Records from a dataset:
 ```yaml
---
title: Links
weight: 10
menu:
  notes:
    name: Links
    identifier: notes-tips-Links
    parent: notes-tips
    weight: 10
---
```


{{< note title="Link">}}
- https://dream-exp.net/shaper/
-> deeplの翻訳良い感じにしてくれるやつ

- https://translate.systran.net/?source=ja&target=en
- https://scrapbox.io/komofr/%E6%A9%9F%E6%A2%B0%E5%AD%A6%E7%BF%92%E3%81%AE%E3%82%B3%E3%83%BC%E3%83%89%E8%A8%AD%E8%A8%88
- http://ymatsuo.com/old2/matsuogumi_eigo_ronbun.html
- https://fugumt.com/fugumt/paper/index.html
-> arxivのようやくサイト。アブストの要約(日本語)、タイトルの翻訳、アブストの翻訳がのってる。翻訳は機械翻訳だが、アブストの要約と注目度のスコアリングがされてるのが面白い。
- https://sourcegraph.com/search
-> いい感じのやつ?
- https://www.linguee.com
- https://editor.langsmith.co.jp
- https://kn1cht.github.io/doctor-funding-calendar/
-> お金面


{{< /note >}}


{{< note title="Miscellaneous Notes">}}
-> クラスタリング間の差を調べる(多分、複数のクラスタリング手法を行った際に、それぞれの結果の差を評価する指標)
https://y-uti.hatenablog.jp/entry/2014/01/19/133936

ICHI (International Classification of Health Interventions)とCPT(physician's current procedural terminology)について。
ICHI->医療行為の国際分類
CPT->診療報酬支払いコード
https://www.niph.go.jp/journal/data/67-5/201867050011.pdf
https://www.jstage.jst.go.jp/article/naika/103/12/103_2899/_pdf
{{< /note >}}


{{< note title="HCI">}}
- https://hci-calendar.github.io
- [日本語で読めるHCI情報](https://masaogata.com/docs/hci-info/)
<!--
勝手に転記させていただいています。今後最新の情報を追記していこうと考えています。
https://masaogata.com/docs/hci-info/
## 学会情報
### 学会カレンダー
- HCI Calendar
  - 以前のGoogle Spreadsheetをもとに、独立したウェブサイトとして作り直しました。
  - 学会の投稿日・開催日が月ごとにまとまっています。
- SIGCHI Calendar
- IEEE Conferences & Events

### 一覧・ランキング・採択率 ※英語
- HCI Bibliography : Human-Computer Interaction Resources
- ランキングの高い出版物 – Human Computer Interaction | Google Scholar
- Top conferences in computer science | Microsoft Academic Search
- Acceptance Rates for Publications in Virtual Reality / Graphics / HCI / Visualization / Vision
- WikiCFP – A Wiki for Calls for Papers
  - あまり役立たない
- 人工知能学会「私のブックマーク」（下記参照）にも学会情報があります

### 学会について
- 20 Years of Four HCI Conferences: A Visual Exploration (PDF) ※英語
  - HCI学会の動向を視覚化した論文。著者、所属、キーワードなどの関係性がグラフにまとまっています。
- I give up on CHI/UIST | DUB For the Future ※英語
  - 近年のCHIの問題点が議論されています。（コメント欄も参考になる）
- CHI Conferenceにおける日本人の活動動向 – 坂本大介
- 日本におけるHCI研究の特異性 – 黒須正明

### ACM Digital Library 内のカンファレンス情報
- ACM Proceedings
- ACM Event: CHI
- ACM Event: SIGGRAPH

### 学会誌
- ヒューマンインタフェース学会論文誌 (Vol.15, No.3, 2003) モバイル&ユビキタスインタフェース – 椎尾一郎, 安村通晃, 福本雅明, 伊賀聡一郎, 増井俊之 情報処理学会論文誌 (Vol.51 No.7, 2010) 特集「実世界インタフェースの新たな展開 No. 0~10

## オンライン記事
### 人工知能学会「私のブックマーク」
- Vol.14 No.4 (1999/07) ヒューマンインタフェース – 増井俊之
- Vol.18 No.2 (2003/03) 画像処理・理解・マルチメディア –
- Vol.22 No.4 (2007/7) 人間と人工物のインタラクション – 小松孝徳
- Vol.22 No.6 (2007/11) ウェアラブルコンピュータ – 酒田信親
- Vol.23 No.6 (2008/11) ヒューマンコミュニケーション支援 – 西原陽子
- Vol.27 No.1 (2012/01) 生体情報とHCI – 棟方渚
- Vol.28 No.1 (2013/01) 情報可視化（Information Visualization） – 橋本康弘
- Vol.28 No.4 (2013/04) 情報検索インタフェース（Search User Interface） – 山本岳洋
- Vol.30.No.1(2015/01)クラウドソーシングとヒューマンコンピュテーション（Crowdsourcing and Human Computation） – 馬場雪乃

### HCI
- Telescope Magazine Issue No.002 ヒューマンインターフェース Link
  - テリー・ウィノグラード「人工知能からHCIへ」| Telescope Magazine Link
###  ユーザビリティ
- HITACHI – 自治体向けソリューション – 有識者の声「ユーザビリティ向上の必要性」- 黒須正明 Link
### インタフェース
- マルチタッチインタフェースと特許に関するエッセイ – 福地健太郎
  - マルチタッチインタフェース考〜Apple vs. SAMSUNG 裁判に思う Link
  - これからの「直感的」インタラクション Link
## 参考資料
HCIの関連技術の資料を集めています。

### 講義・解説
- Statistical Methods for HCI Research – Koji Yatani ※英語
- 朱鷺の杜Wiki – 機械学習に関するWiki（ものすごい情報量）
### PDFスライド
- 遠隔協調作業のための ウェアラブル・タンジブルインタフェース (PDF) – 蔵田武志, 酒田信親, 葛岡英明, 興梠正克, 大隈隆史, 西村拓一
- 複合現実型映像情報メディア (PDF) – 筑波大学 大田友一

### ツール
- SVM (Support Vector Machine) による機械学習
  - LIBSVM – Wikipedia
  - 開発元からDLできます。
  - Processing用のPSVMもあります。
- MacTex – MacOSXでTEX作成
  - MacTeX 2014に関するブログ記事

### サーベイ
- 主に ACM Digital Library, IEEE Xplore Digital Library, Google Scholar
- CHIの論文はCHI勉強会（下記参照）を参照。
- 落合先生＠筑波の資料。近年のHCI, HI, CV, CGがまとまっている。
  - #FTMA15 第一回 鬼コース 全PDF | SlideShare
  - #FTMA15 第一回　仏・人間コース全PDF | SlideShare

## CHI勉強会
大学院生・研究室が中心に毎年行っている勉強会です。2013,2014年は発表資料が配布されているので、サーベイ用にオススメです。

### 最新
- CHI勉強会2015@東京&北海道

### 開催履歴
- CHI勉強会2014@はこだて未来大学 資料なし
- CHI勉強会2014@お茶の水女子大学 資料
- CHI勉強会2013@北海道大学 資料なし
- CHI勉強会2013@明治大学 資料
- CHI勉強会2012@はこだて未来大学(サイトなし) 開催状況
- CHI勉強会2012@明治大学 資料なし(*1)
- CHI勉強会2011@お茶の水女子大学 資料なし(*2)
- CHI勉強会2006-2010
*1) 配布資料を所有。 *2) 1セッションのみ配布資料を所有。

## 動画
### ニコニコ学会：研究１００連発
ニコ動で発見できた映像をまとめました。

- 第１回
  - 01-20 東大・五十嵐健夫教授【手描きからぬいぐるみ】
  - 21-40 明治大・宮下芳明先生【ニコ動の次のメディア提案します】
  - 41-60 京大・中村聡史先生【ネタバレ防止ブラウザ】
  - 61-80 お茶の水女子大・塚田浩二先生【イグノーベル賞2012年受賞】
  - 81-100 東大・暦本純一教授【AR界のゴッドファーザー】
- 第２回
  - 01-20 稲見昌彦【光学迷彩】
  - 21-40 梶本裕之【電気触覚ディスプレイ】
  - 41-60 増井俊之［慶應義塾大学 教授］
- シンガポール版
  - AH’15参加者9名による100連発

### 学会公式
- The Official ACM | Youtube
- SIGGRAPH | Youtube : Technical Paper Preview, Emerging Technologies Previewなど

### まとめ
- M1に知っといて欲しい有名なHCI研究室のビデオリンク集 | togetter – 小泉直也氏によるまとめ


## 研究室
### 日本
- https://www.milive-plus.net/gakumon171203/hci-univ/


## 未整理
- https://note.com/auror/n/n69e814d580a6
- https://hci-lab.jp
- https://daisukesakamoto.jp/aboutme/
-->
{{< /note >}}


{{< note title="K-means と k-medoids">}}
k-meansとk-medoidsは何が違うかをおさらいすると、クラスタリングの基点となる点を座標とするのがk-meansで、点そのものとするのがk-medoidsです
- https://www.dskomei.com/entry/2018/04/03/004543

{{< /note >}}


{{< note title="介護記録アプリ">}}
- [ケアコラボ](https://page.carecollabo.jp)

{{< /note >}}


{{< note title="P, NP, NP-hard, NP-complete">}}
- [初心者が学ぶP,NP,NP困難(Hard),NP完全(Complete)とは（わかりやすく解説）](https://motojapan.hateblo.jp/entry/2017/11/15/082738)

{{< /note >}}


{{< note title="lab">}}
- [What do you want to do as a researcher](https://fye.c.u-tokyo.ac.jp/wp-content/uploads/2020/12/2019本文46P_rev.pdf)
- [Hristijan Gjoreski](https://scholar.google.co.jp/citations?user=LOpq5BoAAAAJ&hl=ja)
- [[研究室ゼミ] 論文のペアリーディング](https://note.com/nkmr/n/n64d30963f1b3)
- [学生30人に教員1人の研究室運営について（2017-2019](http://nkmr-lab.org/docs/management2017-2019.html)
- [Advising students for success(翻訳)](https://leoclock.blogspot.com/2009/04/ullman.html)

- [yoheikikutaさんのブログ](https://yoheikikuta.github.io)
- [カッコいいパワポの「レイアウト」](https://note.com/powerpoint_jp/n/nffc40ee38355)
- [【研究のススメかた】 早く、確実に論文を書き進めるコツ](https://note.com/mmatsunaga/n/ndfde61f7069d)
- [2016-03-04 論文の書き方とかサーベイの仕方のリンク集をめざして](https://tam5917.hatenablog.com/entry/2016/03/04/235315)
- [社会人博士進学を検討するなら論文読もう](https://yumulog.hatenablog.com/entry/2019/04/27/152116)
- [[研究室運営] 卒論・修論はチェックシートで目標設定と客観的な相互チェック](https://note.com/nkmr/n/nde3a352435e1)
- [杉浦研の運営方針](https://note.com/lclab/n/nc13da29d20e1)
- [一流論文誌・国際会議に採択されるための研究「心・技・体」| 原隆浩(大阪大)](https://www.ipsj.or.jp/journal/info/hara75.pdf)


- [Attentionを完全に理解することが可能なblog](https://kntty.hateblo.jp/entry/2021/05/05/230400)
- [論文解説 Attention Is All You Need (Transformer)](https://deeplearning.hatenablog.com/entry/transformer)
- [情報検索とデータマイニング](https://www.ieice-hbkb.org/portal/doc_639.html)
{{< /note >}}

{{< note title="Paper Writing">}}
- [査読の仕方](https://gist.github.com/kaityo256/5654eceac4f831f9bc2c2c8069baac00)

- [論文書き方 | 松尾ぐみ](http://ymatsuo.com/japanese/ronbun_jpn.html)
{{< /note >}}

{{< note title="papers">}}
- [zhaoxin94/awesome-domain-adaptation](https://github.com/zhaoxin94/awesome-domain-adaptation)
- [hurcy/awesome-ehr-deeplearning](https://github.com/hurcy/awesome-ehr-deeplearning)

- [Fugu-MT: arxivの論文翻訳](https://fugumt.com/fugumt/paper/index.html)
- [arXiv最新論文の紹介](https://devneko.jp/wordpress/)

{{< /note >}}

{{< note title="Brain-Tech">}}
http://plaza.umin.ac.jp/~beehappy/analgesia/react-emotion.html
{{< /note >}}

PROBLEM DESCRIPTION: Please retype the top of the data exactly, down to and including the line that holds "勝手に転記させていただいています。今後最新の情報を追記していこうと考えています。", and nothing further.

RESPONSE TO THIS EXERCISE:
 ```yaml
---
title: Links
weight: 10
menu:
  notes:
    name: Links
    identifier: notes-tips-Links
    parent: notes-tips
    weight: 10
---
```


{{< note title="Link">}}
- https://dream-exp.net/shaper/
-> deeplの翻訳良い感じにしてくれるやつ

- https://translate.systran.net/?source=ja&target=en
- https://scrapbox.io/komofr/%E6%A9%9F%E6%A2%B0%E5%AD%A6%E7%BF%92%E3%81%AE%E3%82%B3%E3%83%BC%E3%83%89%E8%A8%AD%E8%A8%88
- http://ymatsuo.com/old2/matsuogumi_eigo_ronbun.html
- https://fugumt.com/fugumt/paper/index.html
-> arxivのようやくサイト。アブストの要約(日本語)、タイトルの翻訳、アブストの翻訳がのってる。翻訳は機械翻訳だが、アブストの要約と注目度のスコアリングがされてるのが面白い。
- https://sourcegraph.com/search
-> いい感じのやつ?
- https://www.linguee.com
- https://editor.langsmith.co.jp
- https://kn1cht.github.io/doctor-funding-calendar/
-> お金面


{{< /note >}}


{{< note title="Miscellaneous Notes">}}
-> クラスタリング間の差を調べる(多分、複数のクラスタリング手法を行った際に、それぞれの結果の差を評価する指標)
https://y-uti.hatenablog.jp/entry/2014/01/19/133936

ICHI (International Classification of Health Interventions)とCPT(physician's current procedural terminology)について。
ICHI->医療行為の国際分類
CPT->診療報酬支払いコード
https://www.niph.go.jp/journal/data/67-5/201867050011.pdf
https://www.jstage.jst.go.jp/article/naika/103/12/103_2899/_pdf
{{< /note >}}


{{< note title="HCI">}}
- https://hci-calendar.github.io
- [日本語で読めるHCI情報](https://masaogata.com/docs/hci-info/)
<!--
勝手に転記させていただいています。今後最新の情報を追記していこうと考えています。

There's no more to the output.